**Exercise aim:** Which lines in the records below contain the word "chart"? Return each of them.

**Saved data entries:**
= Beginning of Section =
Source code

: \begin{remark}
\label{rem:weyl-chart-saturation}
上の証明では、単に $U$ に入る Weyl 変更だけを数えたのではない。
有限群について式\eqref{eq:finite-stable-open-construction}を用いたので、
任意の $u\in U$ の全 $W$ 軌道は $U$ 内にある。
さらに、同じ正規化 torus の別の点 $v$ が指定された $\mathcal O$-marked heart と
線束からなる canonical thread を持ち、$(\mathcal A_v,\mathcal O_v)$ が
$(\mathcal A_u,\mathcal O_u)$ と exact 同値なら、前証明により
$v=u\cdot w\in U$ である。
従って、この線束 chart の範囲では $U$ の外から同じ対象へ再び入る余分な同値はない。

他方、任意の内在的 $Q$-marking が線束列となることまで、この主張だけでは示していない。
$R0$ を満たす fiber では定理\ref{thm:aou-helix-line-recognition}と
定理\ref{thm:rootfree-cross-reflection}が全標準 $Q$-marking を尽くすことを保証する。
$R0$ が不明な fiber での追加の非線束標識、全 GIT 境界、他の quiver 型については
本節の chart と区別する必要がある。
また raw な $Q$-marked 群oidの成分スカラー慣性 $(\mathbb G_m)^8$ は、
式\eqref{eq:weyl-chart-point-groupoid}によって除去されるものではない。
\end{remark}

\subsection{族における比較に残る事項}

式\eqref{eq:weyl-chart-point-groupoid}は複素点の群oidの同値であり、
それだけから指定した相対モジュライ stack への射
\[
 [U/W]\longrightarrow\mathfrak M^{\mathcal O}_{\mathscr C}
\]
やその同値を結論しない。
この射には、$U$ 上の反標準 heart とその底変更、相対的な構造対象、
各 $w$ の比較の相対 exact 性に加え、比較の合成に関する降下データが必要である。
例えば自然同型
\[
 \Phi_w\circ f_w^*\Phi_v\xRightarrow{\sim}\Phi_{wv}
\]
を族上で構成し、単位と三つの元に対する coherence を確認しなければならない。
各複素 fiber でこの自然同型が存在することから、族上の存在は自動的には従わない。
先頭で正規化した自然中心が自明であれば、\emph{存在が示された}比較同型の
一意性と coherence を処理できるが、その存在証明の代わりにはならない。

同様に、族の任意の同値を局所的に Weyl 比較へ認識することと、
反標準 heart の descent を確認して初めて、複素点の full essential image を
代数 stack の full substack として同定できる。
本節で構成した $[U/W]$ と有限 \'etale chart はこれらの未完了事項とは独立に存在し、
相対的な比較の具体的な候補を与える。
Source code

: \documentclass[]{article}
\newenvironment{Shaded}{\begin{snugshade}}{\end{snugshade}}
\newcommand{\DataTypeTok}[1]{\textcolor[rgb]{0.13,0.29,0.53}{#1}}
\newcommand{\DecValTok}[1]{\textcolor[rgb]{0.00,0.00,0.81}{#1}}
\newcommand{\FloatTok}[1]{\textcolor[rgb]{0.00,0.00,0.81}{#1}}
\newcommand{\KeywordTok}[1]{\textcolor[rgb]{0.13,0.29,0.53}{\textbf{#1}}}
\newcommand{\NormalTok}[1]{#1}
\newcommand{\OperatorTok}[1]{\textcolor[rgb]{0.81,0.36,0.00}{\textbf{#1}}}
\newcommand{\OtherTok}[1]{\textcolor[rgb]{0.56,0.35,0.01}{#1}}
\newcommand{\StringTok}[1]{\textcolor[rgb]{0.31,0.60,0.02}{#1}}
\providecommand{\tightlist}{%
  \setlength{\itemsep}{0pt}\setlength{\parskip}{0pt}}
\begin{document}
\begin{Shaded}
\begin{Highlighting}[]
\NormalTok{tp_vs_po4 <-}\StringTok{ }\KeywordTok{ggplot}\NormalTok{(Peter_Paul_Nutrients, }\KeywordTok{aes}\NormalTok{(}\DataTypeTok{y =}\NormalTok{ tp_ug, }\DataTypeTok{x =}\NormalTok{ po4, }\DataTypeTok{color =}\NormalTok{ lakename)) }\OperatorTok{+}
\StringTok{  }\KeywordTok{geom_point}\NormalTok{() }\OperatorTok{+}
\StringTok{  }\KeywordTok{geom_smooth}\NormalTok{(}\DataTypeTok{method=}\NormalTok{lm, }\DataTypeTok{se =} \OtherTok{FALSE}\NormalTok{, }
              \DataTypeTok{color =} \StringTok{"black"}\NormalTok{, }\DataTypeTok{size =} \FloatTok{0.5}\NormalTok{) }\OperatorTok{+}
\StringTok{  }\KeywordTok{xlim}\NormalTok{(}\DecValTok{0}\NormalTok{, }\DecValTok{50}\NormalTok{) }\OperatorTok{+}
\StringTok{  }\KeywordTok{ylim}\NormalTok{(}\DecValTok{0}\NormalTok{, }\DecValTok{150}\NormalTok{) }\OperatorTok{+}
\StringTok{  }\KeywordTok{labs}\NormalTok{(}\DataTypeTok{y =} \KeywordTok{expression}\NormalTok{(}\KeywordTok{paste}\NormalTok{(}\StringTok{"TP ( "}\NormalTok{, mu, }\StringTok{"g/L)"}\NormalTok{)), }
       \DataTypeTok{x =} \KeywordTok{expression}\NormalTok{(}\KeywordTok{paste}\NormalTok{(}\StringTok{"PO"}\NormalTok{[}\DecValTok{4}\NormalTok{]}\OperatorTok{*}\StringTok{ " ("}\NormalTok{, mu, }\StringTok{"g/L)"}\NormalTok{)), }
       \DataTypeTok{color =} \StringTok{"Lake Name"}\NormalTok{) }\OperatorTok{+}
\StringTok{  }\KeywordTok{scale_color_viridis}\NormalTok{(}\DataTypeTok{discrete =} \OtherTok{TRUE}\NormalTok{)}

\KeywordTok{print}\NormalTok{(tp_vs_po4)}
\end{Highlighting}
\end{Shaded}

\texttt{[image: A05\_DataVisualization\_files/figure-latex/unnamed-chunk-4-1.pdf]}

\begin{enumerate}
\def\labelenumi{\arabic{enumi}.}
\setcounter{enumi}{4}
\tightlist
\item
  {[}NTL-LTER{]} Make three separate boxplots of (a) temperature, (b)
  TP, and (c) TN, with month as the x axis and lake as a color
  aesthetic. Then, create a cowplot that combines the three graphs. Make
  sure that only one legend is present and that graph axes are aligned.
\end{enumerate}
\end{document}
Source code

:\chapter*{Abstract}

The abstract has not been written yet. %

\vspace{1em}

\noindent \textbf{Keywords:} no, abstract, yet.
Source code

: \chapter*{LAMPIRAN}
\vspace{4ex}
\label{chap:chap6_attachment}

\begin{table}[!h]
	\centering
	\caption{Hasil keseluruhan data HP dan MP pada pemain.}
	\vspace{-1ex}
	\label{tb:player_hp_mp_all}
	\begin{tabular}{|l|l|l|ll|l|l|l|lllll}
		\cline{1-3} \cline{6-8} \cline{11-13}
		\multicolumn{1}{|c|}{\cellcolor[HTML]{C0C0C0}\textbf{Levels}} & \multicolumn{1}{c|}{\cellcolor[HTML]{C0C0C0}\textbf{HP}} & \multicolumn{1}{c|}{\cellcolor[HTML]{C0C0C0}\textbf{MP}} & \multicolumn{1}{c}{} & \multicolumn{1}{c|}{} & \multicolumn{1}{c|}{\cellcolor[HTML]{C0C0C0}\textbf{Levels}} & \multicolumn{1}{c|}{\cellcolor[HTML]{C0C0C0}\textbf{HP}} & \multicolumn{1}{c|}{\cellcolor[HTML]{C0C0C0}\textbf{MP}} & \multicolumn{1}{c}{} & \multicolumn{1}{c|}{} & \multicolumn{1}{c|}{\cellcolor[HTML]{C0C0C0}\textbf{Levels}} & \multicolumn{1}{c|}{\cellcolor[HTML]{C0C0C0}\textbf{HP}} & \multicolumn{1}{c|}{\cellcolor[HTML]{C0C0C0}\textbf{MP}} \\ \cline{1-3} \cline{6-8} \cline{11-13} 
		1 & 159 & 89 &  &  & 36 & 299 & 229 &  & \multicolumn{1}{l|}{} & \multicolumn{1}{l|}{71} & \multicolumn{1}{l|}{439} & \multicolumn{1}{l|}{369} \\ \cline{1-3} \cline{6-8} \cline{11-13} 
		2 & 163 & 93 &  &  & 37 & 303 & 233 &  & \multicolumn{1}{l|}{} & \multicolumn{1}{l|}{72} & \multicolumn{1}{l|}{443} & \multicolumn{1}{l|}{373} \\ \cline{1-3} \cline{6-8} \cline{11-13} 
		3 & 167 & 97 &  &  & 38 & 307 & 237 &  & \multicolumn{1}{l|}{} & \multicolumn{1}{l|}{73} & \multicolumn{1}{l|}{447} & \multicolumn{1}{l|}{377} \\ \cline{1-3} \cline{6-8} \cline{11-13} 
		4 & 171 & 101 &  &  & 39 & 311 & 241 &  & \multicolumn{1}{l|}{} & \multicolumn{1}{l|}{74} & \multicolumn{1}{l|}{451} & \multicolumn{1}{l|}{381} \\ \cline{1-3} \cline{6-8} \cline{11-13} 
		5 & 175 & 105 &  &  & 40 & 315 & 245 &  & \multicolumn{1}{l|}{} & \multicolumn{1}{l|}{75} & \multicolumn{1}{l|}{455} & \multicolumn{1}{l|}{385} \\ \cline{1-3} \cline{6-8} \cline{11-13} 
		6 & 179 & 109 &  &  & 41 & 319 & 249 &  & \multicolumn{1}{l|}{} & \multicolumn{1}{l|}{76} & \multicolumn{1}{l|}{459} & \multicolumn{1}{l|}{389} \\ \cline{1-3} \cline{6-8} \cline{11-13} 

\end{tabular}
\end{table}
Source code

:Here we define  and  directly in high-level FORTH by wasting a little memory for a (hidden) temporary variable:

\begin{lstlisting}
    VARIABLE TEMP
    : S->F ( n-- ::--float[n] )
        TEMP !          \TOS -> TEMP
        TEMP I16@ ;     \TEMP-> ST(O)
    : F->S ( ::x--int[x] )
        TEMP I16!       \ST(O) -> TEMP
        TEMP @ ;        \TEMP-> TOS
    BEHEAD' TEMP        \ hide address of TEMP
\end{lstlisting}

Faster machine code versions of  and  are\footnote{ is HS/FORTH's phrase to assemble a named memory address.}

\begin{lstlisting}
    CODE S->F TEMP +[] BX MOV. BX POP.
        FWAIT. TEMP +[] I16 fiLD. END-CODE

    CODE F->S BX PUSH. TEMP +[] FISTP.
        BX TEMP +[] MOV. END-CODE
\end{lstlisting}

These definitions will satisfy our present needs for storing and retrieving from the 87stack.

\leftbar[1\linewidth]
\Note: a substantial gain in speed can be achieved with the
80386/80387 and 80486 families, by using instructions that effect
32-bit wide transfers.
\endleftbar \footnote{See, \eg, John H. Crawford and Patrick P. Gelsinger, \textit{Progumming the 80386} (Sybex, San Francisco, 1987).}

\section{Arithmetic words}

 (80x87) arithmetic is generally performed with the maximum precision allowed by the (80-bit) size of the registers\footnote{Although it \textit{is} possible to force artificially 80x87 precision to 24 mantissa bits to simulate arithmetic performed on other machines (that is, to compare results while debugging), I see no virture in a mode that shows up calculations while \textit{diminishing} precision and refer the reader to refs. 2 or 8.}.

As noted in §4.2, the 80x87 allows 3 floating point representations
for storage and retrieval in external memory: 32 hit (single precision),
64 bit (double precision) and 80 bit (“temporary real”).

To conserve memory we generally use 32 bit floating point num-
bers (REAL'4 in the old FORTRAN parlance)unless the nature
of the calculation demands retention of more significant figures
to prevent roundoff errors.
= End of Section =
**Completed task:**
\label{rem:weyl-chart-saturation}
従って、この線束 chart の範囲では $U$ の外から同じ対象へ再び入る余分な同値はない。
本節の chart と区別する必要がある。
式\eqref{eq:weyl-chart-point-groupoid}によって除去されるものではない。
式\eqref{eq:weyl-chart-point-groupoid}は複素点の群oidの同値であり、
本節で構成した $[U/W]$ と有限 \'etale chart はこれらの未完了事項とは独立に存在し、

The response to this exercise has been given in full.